Stored items from a collection
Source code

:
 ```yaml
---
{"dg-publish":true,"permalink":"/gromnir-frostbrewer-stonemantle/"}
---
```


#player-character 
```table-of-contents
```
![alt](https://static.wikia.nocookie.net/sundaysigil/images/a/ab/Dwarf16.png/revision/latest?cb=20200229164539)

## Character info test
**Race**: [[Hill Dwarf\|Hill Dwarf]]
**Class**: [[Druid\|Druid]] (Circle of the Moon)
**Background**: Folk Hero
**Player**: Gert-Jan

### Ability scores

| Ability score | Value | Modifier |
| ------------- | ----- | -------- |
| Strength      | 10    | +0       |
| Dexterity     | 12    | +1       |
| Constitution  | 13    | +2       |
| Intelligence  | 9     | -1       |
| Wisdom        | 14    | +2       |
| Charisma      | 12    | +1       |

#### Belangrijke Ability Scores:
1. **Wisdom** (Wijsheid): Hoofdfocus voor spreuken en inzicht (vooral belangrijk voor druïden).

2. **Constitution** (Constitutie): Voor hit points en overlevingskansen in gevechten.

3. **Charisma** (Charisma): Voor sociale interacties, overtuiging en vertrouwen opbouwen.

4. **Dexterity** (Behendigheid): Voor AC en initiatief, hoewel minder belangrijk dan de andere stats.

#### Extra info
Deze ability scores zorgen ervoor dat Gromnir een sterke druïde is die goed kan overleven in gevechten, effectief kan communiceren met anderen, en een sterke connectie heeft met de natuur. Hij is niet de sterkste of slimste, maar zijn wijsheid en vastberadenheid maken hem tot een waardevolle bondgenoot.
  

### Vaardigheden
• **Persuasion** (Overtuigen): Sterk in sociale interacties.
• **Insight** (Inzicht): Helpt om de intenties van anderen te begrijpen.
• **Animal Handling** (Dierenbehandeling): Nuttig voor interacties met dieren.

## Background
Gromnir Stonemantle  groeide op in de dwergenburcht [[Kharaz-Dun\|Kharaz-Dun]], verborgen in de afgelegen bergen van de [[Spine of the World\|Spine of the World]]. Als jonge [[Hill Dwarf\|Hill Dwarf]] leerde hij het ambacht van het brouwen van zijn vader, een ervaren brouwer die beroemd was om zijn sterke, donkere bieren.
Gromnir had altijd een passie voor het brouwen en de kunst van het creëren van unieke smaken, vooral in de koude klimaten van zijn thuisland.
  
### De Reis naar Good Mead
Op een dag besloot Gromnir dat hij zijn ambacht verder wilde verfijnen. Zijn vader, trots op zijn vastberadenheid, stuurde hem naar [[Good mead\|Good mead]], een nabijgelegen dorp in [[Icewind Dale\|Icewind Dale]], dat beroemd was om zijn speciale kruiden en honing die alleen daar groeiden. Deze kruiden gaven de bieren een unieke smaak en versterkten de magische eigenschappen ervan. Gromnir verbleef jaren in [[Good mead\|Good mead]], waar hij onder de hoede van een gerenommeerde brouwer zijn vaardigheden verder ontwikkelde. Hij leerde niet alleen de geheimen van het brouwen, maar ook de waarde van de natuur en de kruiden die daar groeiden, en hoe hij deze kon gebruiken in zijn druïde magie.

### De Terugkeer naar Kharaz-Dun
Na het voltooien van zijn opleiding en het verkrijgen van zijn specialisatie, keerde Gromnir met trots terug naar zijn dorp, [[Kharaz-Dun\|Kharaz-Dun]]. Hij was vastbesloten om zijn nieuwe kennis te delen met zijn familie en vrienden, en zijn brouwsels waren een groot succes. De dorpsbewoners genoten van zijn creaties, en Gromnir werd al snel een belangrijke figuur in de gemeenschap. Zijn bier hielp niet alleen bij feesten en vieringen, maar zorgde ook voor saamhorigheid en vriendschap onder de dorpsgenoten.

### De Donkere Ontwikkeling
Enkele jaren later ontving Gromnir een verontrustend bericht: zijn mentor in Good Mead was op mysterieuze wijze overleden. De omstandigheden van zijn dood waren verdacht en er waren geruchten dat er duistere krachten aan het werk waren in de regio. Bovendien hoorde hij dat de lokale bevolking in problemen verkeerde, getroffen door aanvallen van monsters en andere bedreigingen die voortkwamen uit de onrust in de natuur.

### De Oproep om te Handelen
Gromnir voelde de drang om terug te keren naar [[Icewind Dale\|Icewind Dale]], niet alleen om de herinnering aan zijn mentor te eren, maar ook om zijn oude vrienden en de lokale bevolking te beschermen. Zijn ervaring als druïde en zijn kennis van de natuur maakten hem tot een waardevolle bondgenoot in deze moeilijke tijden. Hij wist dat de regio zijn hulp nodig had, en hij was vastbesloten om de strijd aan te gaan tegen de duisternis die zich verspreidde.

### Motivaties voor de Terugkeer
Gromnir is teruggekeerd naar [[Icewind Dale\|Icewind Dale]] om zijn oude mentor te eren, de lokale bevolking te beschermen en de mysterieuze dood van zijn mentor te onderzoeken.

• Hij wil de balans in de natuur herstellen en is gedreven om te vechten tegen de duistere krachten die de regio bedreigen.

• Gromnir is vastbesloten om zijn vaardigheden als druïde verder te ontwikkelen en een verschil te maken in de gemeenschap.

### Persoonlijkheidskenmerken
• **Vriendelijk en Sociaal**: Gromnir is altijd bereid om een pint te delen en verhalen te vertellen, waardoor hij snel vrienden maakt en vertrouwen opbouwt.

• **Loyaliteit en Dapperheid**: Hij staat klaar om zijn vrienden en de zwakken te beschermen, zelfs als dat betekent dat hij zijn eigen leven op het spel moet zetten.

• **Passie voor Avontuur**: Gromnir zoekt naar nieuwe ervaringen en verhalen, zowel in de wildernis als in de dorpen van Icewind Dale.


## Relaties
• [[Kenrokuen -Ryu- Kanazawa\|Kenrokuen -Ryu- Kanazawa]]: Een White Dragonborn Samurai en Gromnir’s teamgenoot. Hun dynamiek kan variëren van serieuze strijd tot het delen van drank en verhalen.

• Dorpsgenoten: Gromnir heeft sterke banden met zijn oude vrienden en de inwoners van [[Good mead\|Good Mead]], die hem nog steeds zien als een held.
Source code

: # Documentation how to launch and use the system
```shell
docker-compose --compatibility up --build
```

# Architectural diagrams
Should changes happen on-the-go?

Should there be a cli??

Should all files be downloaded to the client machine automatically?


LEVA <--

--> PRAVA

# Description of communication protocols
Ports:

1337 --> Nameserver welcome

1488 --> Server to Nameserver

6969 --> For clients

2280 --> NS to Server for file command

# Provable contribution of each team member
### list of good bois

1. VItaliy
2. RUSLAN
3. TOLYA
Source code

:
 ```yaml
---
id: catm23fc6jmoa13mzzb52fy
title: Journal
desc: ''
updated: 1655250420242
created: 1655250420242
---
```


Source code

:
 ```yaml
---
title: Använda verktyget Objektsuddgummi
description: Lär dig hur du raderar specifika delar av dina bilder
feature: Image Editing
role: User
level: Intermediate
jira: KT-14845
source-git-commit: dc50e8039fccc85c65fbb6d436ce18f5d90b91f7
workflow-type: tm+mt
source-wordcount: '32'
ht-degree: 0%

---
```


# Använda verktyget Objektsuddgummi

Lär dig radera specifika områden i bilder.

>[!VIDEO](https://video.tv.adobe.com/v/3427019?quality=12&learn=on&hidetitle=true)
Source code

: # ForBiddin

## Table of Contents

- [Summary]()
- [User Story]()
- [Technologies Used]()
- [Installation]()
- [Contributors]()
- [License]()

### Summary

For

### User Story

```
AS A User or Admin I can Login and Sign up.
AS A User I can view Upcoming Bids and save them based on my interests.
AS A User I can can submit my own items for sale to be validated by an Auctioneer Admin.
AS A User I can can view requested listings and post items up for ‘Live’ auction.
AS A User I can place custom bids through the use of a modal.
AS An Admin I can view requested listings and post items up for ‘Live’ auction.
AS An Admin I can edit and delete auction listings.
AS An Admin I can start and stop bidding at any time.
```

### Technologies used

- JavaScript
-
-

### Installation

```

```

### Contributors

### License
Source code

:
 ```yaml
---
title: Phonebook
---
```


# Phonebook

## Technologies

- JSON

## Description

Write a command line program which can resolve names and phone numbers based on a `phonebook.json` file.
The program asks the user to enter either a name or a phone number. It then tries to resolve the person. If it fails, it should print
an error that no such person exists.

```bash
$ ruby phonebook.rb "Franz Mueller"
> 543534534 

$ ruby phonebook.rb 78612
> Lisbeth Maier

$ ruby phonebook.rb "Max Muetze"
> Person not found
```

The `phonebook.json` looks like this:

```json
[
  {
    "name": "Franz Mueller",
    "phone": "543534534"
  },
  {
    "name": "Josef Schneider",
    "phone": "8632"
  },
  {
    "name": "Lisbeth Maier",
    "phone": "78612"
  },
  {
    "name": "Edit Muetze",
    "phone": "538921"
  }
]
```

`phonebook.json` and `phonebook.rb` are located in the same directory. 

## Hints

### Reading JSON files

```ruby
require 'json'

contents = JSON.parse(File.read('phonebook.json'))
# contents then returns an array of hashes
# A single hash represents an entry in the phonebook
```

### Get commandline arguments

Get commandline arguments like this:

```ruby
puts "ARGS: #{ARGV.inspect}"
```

EXERCISE DETAILS: Within the data above, pick out all lines holding the word "tegen".

RESULT BELOW:
Gromnir voelde de drang om terug te keren naar [[Icewind Dale\|Icewind Dale]], niet alleen om de herinnering aan zijn mentor te eren, maar ook om zijn oude vrienden en de lokale bevolking te beschermen. Zijn ervaring als druïde en zijn kennis van de natuur maakten hem tot een waardevolle bondgenoot in deze moeilijke tijden. Hij wist dat de regio zijn hulp nodig had, en hij was vastbesloten om de strijd aan te gaan tegen de duisternis die zich verspreidde.
• Hij wil de balans in de natuur herstellen en is gedreven om te vechten tegen de duistere krachten die de regio bedreigen.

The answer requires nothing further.